Duplication is an often-discussed topic in programming.
Sadly, much of the popular advice on duplication, such as the rule of three and the refrain duplication is cheaper than the wrong abstraction, treats duplication in an oversimplified way that doesn’t stand up to the nuanced reality of the issue.
In this post I’ll show what duplication is, why it’s such a surprisingly complicated issue, why the popular advice is dubious, and what can be done to address duplication.
We’ll start with a definition of duplication.
What duplication is
We could imagine that duplication could be defined as a piece of code that appears in two or more places. Indeed, this sounds like a very reasonable and accurate definition. But it’s actually wrong.
Here’s what duplication really is. Duplication is when there’s a single behavior that’s specified in two or more places.
Just because two identical pieces of code are present doesn’t necessarily mean duplication exists.

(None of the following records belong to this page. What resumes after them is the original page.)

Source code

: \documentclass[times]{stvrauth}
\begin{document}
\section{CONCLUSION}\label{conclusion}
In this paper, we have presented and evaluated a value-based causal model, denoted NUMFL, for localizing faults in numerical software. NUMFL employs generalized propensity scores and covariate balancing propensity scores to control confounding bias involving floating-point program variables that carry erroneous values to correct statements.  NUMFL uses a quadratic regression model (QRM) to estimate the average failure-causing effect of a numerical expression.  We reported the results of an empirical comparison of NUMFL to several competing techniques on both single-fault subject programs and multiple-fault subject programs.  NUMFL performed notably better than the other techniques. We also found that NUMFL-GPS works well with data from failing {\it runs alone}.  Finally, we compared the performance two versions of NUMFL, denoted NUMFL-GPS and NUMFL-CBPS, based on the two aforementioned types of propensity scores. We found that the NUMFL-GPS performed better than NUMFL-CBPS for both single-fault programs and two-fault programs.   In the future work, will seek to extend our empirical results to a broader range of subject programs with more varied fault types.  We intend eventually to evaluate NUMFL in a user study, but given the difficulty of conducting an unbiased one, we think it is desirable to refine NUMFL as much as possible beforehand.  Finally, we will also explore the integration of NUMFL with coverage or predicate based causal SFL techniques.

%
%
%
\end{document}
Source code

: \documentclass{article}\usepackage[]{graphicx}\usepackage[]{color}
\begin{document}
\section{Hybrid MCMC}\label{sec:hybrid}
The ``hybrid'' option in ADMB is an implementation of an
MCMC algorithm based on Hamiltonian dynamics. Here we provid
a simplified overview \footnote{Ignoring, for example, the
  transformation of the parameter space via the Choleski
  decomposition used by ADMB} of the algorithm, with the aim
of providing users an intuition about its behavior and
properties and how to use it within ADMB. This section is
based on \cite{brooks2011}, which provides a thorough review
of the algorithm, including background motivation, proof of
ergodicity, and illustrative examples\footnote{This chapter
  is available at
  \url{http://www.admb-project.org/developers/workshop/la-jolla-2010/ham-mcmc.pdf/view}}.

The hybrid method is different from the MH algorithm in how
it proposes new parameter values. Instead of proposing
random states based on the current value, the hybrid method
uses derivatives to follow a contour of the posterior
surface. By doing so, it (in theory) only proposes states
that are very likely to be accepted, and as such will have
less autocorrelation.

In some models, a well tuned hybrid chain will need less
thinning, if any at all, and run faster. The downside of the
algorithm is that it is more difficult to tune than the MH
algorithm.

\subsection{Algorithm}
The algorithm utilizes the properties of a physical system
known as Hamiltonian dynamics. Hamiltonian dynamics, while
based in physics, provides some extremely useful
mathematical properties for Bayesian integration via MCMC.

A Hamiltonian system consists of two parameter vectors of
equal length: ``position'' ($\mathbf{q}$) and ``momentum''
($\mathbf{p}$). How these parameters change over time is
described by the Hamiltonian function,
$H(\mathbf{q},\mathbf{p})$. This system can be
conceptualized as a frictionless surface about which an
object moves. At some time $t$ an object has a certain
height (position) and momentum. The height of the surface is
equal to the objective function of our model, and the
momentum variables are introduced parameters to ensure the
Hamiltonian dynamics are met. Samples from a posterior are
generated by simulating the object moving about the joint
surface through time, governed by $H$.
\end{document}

And just because there are no two identical pieces of code present doesn’t mean there’s no duplication.
Two pieces of code could happen to be identical, but if they actually serve different purposes and lead separate lives, then they don’t represent the same behavior, and they don’t constitute duplication. To “DRY up” these identical-looking pieces of code would create new problems, like handcuffing two people together who need to walk in two different directions.
On the other hand, it’s possible for a single behavior to be represented in a codebase but with non-identical code. The way to tell if two pieces of code are duplicative isn’t to see if their code matches (although most of the time duplicative behavior and duplicative code do appear together.) The question that determines duplication is: if I changed one piece of code in order to meet a new requirement, would it be logically necessary to update the other piece of code the same way? If so, then the two pieces of code are probably duplicates of each other, even if their behavior is not achieved using the same exact syntax.
Why duplication is bad
The main reason duplication is bad is because it leaves a program susceptible to developing logical inconsistencies.
If a behavior is expressed in two different places in a program, and one of them accidentally doesn’t match the other, then the deviating behavior is necessarily wrong. (Or if the deviating happens to still meet its requirements, it only does so by accident.)
Another reason duplication can be bad is because it can pose an extra maintenance burden. It takes longer, and requires more mental energy, to apply a change to two areas of code instead of just one.
But not all instances of duplication are equally bad. Some kinds of duplication are more dangerous than others.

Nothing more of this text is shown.